*** Task input
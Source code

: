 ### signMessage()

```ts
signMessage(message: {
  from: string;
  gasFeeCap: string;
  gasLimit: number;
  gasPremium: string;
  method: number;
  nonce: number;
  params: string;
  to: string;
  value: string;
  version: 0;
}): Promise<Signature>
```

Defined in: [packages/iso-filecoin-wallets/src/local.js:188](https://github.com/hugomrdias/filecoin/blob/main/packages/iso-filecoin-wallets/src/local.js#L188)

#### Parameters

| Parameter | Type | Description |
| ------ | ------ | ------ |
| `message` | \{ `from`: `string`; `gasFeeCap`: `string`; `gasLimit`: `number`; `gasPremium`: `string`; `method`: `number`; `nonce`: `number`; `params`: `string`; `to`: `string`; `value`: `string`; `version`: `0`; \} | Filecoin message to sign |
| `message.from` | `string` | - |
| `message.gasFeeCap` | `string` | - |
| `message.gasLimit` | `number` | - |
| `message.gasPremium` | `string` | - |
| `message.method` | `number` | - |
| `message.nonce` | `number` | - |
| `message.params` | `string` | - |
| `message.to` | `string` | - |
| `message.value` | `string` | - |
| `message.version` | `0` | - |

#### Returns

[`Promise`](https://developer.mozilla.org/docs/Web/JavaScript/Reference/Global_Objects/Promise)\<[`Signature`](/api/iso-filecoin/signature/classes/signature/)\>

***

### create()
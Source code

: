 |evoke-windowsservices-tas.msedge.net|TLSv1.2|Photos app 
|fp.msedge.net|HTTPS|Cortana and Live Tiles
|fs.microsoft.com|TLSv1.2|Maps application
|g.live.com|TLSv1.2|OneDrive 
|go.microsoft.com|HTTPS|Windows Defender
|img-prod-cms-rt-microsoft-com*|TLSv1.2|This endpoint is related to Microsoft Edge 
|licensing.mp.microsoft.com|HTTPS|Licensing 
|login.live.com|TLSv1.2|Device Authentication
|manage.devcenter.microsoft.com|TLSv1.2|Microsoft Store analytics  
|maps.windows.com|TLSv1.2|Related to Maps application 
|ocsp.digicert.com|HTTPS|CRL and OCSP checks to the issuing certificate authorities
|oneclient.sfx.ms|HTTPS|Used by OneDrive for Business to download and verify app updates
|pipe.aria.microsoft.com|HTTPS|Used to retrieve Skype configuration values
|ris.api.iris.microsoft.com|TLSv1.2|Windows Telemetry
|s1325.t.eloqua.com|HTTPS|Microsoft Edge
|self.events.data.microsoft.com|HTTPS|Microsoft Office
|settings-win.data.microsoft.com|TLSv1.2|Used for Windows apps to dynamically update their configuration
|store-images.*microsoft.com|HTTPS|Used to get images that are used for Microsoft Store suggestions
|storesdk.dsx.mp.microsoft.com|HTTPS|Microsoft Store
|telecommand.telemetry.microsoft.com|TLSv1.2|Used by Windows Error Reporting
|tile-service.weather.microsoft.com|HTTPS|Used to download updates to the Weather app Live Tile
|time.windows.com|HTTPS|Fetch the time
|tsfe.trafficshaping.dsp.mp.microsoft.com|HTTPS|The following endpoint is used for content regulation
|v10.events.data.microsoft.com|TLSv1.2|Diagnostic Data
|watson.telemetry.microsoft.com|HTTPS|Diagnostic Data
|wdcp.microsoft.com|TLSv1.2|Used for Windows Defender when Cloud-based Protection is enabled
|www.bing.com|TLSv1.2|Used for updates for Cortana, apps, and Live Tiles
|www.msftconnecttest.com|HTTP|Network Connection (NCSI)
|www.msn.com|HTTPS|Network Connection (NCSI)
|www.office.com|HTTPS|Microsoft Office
******
**Problem requirements**
Tally up the lines holding the word "Maps" in the data above, and answer with that figure only.

**Exercise output**
2